Reverse mortgage related assets are comprised of reverse mortgage loans. For additional information on these reverse mortgage related assets, see Note 7 to the Consolidated Financial Statements.

Goodwill and Intangibles

Goodwill and intangibles increased $96.0 million during 2016, primarily as a result of our acquisitions of Penn Liberty, Powdermill, and West Capital in 2016. For additional information on goodwill and intangibles, see Note 9 to the Consolidated Financial Statements.

Customer Deposits

Customer deposits increased $739.8 million, or 19%, during 2016 to $4.6 billion. Core deposit relationships increased $733.6 million, or 22% and customer time deposits increased $6.2 million, or 1%, primarily due to organic growth as well as deposits acquired from Penn Liberty in the third quarter of 2016.

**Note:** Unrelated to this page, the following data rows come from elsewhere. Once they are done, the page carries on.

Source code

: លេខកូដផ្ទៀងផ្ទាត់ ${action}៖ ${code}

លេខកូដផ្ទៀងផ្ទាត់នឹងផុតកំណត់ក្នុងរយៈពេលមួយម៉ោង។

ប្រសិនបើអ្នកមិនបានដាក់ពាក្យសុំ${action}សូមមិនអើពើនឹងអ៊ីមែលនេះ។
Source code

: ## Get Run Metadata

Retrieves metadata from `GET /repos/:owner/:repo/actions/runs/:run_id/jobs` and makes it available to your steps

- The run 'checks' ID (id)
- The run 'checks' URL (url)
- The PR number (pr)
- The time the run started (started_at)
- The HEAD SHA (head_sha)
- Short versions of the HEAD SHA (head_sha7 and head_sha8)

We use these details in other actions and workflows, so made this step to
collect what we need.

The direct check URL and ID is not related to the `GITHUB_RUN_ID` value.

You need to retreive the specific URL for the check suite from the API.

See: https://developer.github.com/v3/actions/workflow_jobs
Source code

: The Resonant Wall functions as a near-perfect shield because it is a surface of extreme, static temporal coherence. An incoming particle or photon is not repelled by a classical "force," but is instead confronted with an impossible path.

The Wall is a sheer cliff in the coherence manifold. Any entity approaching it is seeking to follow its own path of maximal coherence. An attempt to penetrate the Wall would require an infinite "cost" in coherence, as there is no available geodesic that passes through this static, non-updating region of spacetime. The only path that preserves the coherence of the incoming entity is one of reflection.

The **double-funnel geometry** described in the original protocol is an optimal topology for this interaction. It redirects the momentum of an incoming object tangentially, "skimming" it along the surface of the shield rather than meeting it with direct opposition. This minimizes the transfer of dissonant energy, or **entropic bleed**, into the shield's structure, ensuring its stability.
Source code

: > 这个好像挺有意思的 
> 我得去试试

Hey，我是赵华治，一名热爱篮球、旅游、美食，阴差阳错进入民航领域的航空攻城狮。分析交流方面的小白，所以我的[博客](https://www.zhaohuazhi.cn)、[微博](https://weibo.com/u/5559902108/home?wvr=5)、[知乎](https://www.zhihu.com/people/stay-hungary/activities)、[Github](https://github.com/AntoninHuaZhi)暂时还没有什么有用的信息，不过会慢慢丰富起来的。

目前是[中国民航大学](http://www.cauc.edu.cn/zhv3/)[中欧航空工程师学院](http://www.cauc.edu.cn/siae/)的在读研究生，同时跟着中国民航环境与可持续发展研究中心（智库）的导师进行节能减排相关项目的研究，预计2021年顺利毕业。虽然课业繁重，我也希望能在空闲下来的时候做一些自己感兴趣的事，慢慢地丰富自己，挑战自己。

The table below depicts the changes in customer deposits during the last three years:

 

     Year Ended December 31,  
(Dollars in millions)    2016      2015      2014  

Beginning balance

   $ 3,860      $ 3,462      $ 3,018  

Interest credited

     9        7        7  

Deposit inflows (outflows), net

     731        391        437  
  

 

 

    

 

 

    

 

 

 

Ending balance

   $ 4,600      $ 3,860      $ 3,462  
  

 

 

    

 

 

    

 

 

 

Borrowings and Brokered Deposits

Borrowings and brokered deposits increased by $316.6 million during 2016. Included in the increase was a $184.7 million increase in FHLB advances, which was primarily due to loan growth and a $98.3 million increase in senior debt, reflecting our issuance of $100 million of unsecured senior notes in June 2016.

Stockholders’ Equity

Stockholders’ equity increased $106.9 million, or 18%, to $580.5 million at December 31, 2016 compared to $489.1 million at December 31, 2015. Capital in excess of par value increased $73.0 million, primarily due to stock issued to complete the Penn Liberty acquisition. Retained earnings increased $56.4 million, or 10%, to $627.1 million during 2016, primarily as a result of earnings from the year less dividends paid. These increases were partially offset by $14.3 million related to common stock share buybacks during 2016.

ASSET/LIABILITY MANAGEMENT

Our primary asset/liability management goal is to optimize long term net interest income opportunities within the constraints of managing interest rate risk, ensuring adequate liquidity and funding and maintaining a strong capital base.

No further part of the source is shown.